**TASK ITEM**
Using the listing below, extract each line that has the word "registry" in it.
+ + + +
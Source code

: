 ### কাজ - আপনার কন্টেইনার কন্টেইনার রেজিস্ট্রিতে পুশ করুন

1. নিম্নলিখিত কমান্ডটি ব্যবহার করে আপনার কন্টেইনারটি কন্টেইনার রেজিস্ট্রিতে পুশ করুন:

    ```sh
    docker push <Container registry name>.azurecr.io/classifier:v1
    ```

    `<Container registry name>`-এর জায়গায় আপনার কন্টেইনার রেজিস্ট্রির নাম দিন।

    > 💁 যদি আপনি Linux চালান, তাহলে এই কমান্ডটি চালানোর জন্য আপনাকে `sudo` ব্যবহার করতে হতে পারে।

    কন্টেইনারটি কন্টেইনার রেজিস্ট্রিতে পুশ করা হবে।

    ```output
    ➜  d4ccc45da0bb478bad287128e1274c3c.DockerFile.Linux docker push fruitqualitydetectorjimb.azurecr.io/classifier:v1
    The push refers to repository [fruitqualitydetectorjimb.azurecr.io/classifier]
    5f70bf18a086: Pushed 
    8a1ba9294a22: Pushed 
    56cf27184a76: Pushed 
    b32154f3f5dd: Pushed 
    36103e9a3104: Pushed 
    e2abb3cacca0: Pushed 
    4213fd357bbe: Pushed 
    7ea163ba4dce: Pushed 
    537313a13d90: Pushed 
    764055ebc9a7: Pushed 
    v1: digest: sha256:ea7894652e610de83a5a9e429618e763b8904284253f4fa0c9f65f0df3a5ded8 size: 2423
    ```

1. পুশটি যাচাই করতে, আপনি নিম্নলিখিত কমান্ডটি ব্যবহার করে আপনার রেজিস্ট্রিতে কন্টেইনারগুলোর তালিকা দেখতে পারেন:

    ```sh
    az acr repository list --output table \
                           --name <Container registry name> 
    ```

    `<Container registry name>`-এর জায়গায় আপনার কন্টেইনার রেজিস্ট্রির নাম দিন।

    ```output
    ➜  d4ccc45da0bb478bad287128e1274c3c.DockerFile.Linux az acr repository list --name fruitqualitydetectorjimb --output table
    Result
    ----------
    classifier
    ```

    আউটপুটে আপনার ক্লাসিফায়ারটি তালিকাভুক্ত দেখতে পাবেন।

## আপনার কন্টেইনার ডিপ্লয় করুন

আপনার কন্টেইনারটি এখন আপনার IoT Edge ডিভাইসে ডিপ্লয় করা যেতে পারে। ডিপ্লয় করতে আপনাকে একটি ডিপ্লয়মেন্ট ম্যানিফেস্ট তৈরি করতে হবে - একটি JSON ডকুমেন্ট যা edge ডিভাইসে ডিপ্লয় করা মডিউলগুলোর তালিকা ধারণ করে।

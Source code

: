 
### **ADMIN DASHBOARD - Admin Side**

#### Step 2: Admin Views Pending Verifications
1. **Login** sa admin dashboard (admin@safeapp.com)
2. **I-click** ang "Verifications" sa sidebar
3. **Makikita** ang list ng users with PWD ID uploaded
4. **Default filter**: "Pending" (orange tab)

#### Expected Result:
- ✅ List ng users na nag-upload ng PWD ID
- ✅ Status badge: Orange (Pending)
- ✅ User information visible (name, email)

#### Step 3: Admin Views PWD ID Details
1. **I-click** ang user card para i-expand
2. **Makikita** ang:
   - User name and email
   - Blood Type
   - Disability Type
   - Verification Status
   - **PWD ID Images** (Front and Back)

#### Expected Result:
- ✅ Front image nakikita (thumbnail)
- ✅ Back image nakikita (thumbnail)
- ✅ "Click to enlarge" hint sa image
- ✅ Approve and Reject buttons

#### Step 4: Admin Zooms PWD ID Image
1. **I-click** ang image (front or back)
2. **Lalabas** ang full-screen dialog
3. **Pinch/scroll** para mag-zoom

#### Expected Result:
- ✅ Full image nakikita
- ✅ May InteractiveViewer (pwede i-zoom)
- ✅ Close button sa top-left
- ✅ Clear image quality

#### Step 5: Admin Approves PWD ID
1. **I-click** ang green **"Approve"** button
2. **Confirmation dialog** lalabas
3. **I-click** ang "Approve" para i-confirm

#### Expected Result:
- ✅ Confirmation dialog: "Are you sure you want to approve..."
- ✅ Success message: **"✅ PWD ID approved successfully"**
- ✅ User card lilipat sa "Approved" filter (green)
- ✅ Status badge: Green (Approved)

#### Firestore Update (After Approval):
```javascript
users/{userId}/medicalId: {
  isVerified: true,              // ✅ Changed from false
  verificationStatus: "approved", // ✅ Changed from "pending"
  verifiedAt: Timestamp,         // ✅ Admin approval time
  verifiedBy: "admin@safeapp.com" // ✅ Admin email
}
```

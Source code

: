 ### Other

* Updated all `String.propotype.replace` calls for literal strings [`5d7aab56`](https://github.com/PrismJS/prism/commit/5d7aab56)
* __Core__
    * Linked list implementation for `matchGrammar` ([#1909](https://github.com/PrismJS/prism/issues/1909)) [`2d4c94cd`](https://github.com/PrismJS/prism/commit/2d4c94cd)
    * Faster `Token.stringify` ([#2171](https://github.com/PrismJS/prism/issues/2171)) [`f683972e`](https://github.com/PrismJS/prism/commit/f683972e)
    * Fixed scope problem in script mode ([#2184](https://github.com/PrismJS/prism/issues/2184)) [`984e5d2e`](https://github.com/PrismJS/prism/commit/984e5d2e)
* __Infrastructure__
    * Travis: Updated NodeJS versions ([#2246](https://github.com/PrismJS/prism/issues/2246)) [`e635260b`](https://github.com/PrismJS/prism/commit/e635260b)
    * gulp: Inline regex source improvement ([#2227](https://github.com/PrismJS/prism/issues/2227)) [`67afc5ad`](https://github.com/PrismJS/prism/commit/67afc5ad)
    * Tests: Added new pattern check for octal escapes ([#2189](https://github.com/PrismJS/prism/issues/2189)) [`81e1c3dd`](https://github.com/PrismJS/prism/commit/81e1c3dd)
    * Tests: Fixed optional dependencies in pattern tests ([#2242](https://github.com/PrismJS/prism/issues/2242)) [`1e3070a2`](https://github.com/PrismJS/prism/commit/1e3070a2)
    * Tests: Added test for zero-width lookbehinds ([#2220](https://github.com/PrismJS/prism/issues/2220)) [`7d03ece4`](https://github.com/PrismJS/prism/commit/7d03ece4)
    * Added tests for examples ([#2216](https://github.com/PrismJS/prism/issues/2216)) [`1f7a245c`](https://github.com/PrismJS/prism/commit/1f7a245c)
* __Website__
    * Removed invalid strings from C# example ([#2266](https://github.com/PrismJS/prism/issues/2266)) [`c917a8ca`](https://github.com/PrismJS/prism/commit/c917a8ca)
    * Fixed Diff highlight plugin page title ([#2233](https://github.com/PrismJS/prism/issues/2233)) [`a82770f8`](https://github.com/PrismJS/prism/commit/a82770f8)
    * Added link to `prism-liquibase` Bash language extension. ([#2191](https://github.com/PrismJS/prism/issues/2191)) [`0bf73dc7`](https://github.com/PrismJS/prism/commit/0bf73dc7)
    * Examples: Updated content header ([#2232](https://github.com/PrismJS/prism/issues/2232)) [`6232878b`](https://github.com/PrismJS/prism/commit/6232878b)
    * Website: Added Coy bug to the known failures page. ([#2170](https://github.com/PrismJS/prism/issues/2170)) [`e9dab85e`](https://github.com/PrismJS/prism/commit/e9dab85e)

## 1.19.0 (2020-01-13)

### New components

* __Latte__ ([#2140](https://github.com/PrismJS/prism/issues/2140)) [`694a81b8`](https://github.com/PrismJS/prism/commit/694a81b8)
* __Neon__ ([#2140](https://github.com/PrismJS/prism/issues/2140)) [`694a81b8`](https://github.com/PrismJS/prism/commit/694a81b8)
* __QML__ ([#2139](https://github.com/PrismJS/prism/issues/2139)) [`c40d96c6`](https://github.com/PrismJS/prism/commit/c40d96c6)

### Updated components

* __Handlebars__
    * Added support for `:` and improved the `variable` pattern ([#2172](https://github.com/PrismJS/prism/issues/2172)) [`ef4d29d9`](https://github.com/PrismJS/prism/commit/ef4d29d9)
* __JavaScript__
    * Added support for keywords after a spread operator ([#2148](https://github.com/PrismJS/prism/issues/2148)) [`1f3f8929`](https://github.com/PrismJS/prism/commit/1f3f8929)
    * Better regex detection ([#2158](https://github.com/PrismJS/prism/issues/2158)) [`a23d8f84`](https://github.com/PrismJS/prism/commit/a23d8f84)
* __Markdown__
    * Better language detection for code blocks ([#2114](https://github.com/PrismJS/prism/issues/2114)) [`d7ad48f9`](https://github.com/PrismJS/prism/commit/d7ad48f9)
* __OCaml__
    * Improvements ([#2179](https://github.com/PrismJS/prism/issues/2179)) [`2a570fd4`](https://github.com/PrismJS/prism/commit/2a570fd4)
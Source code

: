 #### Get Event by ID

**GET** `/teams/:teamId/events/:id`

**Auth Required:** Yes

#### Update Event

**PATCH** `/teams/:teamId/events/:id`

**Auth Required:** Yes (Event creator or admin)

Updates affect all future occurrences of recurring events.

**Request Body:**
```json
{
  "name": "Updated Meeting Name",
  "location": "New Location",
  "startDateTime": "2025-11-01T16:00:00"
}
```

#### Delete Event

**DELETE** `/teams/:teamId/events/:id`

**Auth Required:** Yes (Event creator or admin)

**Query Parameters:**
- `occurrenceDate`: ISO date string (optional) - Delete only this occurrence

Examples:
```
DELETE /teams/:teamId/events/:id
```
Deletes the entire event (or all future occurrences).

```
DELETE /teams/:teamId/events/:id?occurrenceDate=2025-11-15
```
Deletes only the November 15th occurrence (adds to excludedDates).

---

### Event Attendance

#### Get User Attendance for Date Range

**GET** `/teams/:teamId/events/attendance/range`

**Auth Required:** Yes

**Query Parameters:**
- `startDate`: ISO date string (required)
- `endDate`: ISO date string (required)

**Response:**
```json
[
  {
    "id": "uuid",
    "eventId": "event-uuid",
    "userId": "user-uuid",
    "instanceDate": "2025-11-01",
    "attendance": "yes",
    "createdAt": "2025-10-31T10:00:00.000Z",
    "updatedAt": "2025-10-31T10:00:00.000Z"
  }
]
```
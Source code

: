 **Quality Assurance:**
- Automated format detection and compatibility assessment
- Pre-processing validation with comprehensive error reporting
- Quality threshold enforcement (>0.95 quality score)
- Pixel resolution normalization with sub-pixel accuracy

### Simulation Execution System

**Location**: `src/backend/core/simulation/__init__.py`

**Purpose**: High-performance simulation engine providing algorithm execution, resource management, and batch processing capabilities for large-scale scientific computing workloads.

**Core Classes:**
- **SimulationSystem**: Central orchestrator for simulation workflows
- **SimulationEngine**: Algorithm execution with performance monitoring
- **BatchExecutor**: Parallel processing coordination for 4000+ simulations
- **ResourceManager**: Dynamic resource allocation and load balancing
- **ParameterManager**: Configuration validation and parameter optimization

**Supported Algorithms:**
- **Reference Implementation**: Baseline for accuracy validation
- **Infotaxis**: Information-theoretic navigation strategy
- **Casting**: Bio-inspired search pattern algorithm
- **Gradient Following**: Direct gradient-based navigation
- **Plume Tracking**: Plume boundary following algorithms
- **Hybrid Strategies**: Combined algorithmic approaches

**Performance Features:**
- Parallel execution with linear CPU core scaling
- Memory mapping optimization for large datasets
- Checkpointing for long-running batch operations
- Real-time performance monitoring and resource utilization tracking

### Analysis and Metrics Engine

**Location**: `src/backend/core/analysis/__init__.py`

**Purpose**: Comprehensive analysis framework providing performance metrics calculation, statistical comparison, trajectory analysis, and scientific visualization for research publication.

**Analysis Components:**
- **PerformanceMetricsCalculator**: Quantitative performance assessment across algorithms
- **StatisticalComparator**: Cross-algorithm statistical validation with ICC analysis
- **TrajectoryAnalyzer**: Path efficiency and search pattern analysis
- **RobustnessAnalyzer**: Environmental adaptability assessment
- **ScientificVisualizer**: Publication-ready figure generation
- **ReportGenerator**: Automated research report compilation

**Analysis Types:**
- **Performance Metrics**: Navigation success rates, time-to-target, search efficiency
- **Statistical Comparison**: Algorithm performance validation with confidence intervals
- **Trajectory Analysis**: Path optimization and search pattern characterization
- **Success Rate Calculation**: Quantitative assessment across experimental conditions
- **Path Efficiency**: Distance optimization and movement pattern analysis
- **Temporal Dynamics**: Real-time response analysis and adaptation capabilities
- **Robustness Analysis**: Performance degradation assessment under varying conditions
+ + + +
**ANSWER BELOW**
    docker push <Container registry name>.azurecr.io/classifier:v1
    `<Container registry name>`-এর জায়গায় আপনার কন্টেইনার রেজিস্ট্রির নাম দিন।
                           --name <Container registry name> 
    `<Container registry name>`-এর জায়গায় আপনার কন্টেইনার রেজিস্ট্রির নাম দিন।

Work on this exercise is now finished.